Filter these entries down to lines holding "fulllineitems".

* **Material shown**:
^^^^
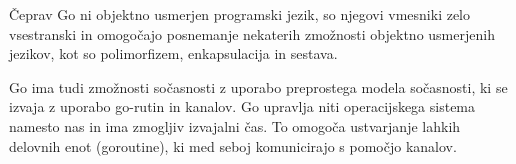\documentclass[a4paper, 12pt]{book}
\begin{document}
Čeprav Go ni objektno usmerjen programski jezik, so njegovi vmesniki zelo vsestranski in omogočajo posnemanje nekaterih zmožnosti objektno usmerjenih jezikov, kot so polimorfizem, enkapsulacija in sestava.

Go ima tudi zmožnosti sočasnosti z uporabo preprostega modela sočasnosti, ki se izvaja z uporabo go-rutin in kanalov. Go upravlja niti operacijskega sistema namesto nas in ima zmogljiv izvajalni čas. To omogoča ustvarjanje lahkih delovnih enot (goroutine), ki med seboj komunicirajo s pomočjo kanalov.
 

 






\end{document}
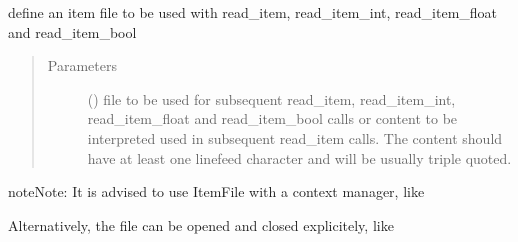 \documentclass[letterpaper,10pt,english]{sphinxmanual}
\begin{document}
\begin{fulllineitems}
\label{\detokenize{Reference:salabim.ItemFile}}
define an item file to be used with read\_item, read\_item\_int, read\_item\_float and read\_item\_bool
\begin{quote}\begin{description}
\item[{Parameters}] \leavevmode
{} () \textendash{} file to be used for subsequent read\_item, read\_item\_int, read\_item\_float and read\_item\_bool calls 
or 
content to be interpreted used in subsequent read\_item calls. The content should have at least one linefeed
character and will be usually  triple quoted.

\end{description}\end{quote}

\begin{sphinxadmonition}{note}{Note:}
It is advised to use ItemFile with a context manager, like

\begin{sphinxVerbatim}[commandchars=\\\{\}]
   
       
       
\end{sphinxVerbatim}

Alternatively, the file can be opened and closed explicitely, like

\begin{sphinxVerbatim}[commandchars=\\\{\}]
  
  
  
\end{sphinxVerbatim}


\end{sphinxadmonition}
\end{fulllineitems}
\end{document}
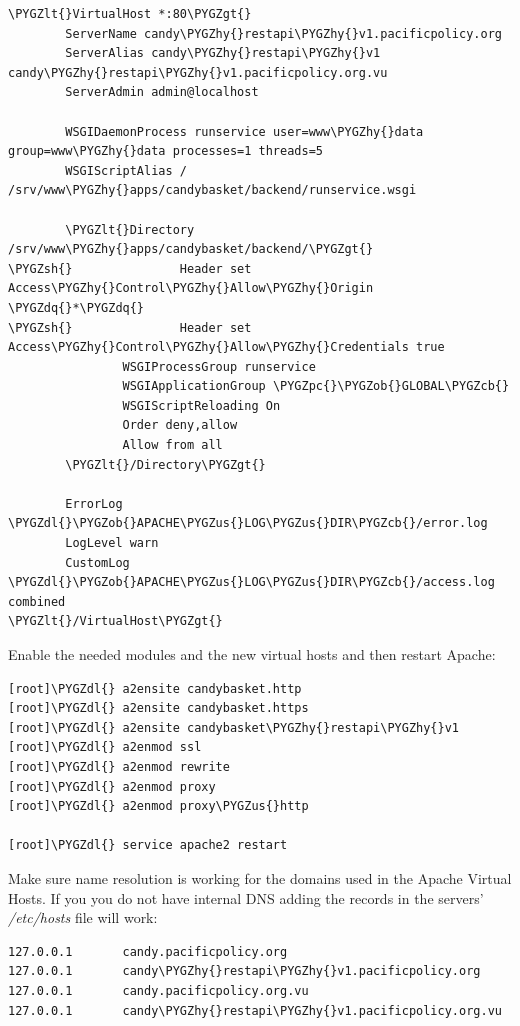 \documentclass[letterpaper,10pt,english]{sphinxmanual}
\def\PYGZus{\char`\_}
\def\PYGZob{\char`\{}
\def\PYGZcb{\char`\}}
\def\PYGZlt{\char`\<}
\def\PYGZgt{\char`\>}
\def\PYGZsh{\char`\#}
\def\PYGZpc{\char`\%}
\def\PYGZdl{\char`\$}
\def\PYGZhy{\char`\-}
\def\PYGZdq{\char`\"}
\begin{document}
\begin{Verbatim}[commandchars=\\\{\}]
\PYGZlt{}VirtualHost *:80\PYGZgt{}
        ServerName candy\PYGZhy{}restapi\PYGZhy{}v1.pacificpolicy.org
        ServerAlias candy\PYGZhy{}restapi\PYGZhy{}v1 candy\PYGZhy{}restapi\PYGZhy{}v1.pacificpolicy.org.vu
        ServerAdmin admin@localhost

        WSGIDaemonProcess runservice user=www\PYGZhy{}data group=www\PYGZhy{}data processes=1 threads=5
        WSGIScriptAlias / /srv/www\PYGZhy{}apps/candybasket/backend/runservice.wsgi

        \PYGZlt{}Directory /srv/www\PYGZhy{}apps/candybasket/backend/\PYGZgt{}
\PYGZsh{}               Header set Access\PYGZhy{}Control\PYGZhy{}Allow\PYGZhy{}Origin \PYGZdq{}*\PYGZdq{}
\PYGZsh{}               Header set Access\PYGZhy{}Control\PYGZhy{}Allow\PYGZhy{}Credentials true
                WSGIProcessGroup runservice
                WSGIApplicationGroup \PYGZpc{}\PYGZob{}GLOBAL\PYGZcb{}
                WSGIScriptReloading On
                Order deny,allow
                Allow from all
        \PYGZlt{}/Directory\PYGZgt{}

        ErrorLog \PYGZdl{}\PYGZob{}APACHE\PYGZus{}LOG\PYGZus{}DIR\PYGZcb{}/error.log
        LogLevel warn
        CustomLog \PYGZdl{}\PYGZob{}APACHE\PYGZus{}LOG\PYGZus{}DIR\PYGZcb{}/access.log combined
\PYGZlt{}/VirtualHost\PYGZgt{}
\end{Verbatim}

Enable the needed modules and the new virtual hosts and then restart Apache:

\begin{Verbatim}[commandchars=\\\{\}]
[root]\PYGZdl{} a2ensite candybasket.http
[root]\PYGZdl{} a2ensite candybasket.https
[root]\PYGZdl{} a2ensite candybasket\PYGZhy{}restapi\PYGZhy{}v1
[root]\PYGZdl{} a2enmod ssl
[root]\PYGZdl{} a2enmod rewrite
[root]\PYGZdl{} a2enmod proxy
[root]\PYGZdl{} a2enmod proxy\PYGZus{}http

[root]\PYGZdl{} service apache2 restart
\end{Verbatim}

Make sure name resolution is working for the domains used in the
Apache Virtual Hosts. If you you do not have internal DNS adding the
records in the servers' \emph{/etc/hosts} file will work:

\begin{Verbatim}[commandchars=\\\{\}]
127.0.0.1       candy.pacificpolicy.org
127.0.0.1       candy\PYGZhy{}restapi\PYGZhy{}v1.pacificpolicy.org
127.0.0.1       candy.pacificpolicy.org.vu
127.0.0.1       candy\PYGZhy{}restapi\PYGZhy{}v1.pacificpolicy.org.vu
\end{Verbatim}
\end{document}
^^^^
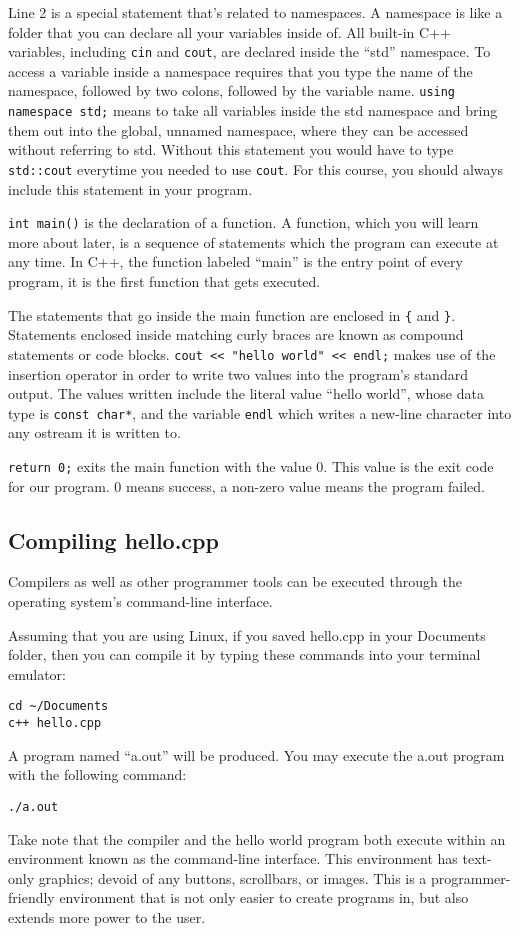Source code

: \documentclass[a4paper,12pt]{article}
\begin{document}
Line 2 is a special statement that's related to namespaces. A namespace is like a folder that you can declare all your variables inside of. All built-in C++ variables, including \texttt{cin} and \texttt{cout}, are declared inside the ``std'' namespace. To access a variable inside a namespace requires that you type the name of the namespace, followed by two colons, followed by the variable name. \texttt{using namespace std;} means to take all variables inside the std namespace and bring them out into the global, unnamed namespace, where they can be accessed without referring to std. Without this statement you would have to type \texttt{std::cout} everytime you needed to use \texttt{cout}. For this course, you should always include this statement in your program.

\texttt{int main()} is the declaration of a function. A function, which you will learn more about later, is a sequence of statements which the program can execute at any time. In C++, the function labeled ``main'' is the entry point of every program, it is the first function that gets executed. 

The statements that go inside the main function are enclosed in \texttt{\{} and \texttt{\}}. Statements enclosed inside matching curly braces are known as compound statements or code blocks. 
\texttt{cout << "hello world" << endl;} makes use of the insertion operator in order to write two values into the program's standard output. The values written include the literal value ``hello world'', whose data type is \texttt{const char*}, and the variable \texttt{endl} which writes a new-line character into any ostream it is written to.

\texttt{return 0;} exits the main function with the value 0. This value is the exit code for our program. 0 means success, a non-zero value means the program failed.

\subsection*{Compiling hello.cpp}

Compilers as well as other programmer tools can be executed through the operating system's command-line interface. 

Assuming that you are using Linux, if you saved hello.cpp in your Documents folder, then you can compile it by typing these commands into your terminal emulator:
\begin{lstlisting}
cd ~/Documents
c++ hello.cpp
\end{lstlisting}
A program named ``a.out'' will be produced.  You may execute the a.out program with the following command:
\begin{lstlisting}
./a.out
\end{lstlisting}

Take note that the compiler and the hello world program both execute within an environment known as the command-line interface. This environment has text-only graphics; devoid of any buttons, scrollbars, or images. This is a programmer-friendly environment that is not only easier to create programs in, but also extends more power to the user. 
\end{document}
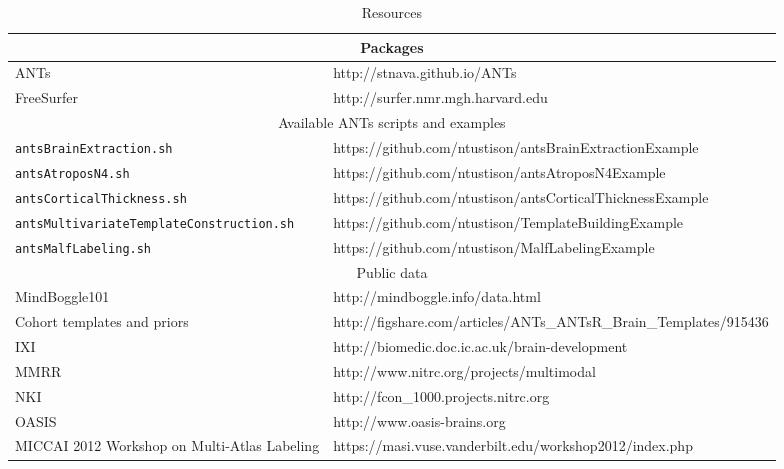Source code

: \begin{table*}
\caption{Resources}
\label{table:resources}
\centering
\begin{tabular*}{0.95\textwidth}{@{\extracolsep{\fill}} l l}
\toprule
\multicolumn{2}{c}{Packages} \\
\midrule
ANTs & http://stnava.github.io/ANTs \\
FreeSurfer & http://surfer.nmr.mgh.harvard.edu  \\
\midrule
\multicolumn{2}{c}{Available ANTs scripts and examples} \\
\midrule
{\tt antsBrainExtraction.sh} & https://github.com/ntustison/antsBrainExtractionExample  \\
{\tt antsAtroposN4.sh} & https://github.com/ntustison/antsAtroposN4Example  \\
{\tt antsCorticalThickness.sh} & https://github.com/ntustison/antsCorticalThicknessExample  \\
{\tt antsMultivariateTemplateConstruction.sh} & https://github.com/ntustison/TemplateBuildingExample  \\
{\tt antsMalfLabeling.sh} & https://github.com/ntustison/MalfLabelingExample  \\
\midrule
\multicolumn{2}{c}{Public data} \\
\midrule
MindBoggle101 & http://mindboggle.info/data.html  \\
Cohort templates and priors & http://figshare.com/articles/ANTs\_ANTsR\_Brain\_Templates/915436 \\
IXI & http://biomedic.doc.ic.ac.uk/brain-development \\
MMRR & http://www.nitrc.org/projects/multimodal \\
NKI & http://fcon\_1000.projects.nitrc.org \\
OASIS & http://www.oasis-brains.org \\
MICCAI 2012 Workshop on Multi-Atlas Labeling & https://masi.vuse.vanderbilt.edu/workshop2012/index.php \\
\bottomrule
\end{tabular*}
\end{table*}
^^^^
* **Answer for this exercise**:
\begin{fulllineitems}
\end{fulllineitems}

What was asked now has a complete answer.